Jean Deroyer dirige l’ensemble Court-circuit
Présences / Maison de Radio France, Paris
- 19 février 2015
Clôture de l'édition 2017 du festival Présences, dédiée à Kaija Saariaho
© maarit kytoharju

Au terme de la vingt-septième édition de Présences, un portrait Kaija Saariaho aura permis de découvrir et réentendre vingt-quatre opus de genres variés – du concerto (Graal Théâtre, Trans, etc.) au solo avec électronique (Frises, Près) ou sans (Spins and Spells, Nocturne). Interrogée par Christian Wasselin sur ses différentes périodes créatrices, celle dont l’Opéra national de Paris programme Only the sound remains (2016) douze ans après Adriana Mater [lire notre chronique du 10 avril 2006] répond : « je vois tout ce que j’ai fait comme une continuité, à l’image de ma vie. Je n’ai pas le sentiment d’avoir changé de style, même si des nécessités diverses ont abouti à des œuvres différentes » (programme général).

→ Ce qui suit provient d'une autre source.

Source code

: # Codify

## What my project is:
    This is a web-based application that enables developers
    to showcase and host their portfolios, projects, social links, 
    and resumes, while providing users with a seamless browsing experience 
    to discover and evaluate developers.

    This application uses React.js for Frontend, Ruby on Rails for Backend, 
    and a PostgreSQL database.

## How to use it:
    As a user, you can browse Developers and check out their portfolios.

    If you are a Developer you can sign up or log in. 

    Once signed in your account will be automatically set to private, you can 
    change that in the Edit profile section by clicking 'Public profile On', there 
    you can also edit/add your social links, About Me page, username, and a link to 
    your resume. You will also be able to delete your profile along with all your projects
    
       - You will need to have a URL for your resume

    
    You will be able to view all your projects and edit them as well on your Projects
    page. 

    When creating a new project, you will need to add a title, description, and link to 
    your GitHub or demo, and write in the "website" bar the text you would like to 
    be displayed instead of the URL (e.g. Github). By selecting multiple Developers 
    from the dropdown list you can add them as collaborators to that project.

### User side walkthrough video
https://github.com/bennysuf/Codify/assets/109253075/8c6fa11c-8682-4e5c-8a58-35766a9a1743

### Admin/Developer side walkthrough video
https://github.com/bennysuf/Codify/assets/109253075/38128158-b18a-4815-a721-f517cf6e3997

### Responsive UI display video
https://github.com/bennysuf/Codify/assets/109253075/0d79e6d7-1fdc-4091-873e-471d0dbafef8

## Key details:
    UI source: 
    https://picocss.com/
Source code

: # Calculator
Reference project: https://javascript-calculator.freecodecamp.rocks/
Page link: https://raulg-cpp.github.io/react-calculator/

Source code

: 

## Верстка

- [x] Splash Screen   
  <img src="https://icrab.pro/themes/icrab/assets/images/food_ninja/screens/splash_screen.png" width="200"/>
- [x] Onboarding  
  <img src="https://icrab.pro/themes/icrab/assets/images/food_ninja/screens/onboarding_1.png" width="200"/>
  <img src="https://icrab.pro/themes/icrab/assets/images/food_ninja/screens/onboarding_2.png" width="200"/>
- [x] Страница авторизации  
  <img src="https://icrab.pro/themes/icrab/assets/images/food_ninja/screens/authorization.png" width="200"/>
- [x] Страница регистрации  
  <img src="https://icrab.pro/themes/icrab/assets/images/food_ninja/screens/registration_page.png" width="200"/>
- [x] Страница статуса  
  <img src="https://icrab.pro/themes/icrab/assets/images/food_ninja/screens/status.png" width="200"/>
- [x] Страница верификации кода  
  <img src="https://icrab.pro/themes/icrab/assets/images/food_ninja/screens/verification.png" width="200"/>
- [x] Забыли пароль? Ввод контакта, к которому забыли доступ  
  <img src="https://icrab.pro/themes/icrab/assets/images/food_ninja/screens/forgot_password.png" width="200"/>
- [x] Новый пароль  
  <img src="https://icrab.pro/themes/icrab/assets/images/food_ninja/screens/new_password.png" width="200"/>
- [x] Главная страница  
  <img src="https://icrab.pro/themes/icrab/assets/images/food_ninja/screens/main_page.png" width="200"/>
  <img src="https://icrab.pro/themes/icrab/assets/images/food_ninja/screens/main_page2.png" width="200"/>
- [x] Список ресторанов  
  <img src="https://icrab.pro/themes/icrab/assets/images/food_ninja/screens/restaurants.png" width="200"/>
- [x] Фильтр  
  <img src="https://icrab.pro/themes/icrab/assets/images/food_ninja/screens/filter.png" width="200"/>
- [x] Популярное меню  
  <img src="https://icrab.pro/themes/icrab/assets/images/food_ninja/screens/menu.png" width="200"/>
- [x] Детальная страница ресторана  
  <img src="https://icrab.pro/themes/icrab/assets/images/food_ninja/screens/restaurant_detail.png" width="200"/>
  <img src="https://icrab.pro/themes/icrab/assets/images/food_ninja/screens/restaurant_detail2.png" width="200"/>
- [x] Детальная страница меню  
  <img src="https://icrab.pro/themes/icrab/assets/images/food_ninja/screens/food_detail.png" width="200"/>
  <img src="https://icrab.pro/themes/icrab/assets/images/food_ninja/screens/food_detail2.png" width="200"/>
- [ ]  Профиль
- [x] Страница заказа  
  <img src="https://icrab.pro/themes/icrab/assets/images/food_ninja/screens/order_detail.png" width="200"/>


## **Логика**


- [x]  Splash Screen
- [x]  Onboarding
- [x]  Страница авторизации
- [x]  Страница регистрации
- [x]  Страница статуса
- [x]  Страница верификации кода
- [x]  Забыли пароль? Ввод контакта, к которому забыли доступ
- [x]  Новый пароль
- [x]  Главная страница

Sensible depuis l’enfance aux sons de la nature – pensons à la bande-son qui prélude au ballet Maa [lire notre chronique du 17 avril 2013] –, la Finlandaise écrit Cloud Trio (Båstad, 2010) dans les Alpes françaises, à la vue du grand ciel au-dessus des montagnes. Trois membres de Court-circuit, Alexandra Greffin-Klein (violon), Béatrice Gendek (alto) et Alexis Descharmes (violoncelle), en interprètent les quatre sections. Une ébauche lyrique indécise affiche tout d’abord une connivence inquiète. Primesautier et rageur, un tourbillon arrive ensuite, trimballant harmoniques, couinements et cahots. Fruit d’une emphase inattendue, la troisième partie déploie une énergie homogène, marquée par la qualité d’écoute des instrumentistes. D’abord sombre, sinueuse et lancinante, l’ultime section s’achève apaisée, imperceptiblement, grâce à la clarté légère du violon.

Somme des cinq rendez-vous de l’émission Alla breve de France Musique, Reverse tracking shot est créé en cette fin d’après-midi. Le Chilien Jeremias Iturra (né en 1983) s’y inspire de La ronde (1950) de Max Ophuls, avec ses personnages principaux passant chacun leur tour au second plan, et de la technique du travelling contrarié popularisé par Hitchcock dans plusieurs films – le célèbre zoom avant et travelling arrière de Vertigo (1958). Statisme et déformation sont donc au cœur de sa recherche, pour un résultat qui apparaît à la fois rugueux (feulement, grincement) et sophistiqué (souffle, caresse), étrange et familier – pour notre plus grand plaisir.

C’est aussi un spectacle visuel qui inspire Luis-Fernando Rizo-Salom (1971-2013) lorsqu’il compose Quatre pantomimes pour six (Paris, 2013). De même que la représentation de la réalité résulte pour le mime de l’étude approfondie de la gestuelle humaine, le Colombien se sert de gestes musicaux auxquels il confère une symbolique inspirée d’une idée extramusicale. Très contrastée, cette pièce propose une large palette de timbres et d’émotions (cri, plainte, sanglot, sarcasme, etc.).

« Ce qui me retient, et vainement peut-être, dans l’acte d’écrire de la musique, c’est l’idéalité d’un temps dans lequel seraient contenus tous les possibles d’une musique à des carrefours multiples », confie Jérôme Combier (né en 1971). Chez l’écrivain Sebald (1944-2001), et dans Austerlitz en particulier, il apprécie cette perception d’un flux mélancolique où vivants et morts coexistent, qui abreuve Die finsteren Gewässer der Zeit (Les eaux sombres du temps). On pense à Takemitsu, Feldman et Scelsi en découvrant cette pièce contemplative aux amorces d’événements sans cesse avortés, et aussi à une algue molle dans un aquarium dont les ondulations vite limitées attireraient l’œil avant de le lasser.

En introduction, Kaija Saariaho révélait combien Gérard Grisey (1946-1998) se sentait « très frustré que sa musique soit si peu jouée ». Tout a bien changé : trente ans après sa naissance ici même, Talea (1987) est devenu un classique de l’art spectral et le compositeur une figure tutélaire des nouvelles générations. Elle-même dit avoir gagné la liberté à son contact et compris l’importance de l’écoute, pas seulement de l’écriture. Jean Deroyer et Court-circuit mettent fin à cet ultime rendez-vous festivalier avec une œuvre stimulante qui convoque rapidité et contraste.